Search code examples
pythondjangodjango-viewsbulk

Django : bulk upload with confirmation


Yet another question about the style and the good practices. The code, that I will show, works and do the functionality. But I'd like to know is it ok as solution or may be it's just too ugly?

As the question is a little bit obscure, I will give some points at the end.

So, the use case.

I have a site with the items. There is a functionality to add the item by user. Now I'd like a functionality to add several items via a csv-file.

How should it works?

  1. User go to special upload page.
  2. User choose a csv-file, click upload.
  3. Then he is redirected to the page that show the content of csv-file (as a table).
  4. If it's ok for user, he clicks "yes" (button with "confirm_items_upload" value) and the items from file are added to database (if they are ok).

I saw already examples for bulk upload for django, and they seem pretty clear.
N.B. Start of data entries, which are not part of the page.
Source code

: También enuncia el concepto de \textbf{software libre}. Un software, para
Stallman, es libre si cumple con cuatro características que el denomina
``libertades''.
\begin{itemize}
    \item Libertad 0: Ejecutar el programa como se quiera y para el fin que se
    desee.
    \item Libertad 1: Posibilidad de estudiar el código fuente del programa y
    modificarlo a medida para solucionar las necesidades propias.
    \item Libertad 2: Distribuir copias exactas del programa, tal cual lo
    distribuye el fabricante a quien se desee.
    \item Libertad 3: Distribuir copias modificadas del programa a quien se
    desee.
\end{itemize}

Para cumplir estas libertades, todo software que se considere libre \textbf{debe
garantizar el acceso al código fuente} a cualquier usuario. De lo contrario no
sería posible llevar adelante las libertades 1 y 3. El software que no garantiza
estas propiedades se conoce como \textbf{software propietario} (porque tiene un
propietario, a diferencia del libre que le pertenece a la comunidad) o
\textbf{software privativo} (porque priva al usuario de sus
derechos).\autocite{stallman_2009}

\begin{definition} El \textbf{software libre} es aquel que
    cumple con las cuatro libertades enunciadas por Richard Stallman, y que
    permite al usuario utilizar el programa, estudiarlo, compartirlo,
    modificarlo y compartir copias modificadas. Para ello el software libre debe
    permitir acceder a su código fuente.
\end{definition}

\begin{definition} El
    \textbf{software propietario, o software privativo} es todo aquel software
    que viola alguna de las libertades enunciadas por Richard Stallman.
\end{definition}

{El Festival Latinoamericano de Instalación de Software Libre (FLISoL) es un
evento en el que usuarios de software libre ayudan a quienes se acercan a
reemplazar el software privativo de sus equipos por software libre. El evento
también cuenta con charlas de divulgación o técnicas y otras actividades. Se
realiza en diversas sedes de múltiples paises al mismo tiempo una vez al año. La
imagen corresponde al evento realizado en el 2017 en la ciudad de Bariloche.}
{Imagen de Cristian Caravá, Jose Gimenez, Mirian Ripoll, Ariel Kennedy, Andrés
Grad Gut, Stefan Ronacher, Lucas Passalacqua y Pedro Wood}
But I don't find an example with an intermediary "verify-confirm" page. So how I did it :

  1. in views.py : view for upload csv-file page
def upload_item_csv_file(request):
    if request.method == 'POST':
        form = UploadItemCsvFileForm(request.POST, request.FILES)
        if form.is_valid():
            uploaded_file_name = handle_uploaded_item_csv_file(request.FILES['item_csv_file'])
            request.session['uploaded_file'] = uploaded_file_name
            return redirect('show_upload_csv_item')
    else:
        form = UploadItemCsvFileForm()
    return render(request, 'myapp/item_csv_upload.html', {'form': form})
  1. in utils.py : handle_uploaded_item_csv_file - just save the file and return a file-name
def handle_uploaded_item_csv_file(f):
    now = datetime.now()
    # YY_mm_dd_HH_MM
    dt_string = now.strftime("%Y_%m_%d_%H_%M")
    file_name = os.path.join(settings.MEDIA_ROOT, f"tmp_csv/item_csv_{dt_string}.csv")
    with open(file_name, 'wb+') as destination:
        for chunk in f.chunks():
            destination.write(chunk)

    return f"tmp_csv/item_csv_{dt_string}.csv"
  1. in views.py : view for show_upload_csv_item
@transaction.atomic
def show_uploaded_file(request):
    if 'uploaded_file' in request.session :
        file_name = request.session['uploaded_file']
    else :
        print("Something wrong : raise 404")
        raise Http404
    if not os.path.isfile(os.path.join(settings.MEDIA_ROOT, file_name)):
        print("Something wrong, file does not exist : raise 404")
        raise Http404

    with open(os.path.join(settings.MEDIA_ROOT, file_name)) as csvfile :
        fieldnames = ['serial_number', 'type', 'shipping_date', 'comments']
        csv_reader = csv.DictReader(csvfile, delimiter=';', fieldnames=fieldnames)
        list_items = list(csv_reader)

    if request.POST and ("confirm_items_upload" in request.POST) :
        if request.POST["confirm_items_upload"] == "yes" :
            for cur_item in list_items :
                if not cur_item['shipping_date'] :
                    cur_item.pop('shipping_date', None)

                try :
                    Item.objects.create(**cur_item)
                except IntegrityError :
                    messages.warning(request, f"This Item : {cur_item} - already exists. No items were added." )
            os.remove(os.path.join(settings.MEDIA_ROOT, file_name))
            return redirect('items')
    else :
        return render(request, 'myapp/item_csv_uploaded.html', {'items': list_items})
  1. In forms.py : the form is very obvious, but just to be clear
class UploadItemCsvFileForm(forms.Form):
    item_csv_file = forms.FileField()

Here are the questions/points.

a) Even if obviously it could be better, is this solution is acceptable or not at all ?

b) I pass 'uploaded_file' from one view to another using "request.session" is it a good practice? Is there another way to do it without using GET variables?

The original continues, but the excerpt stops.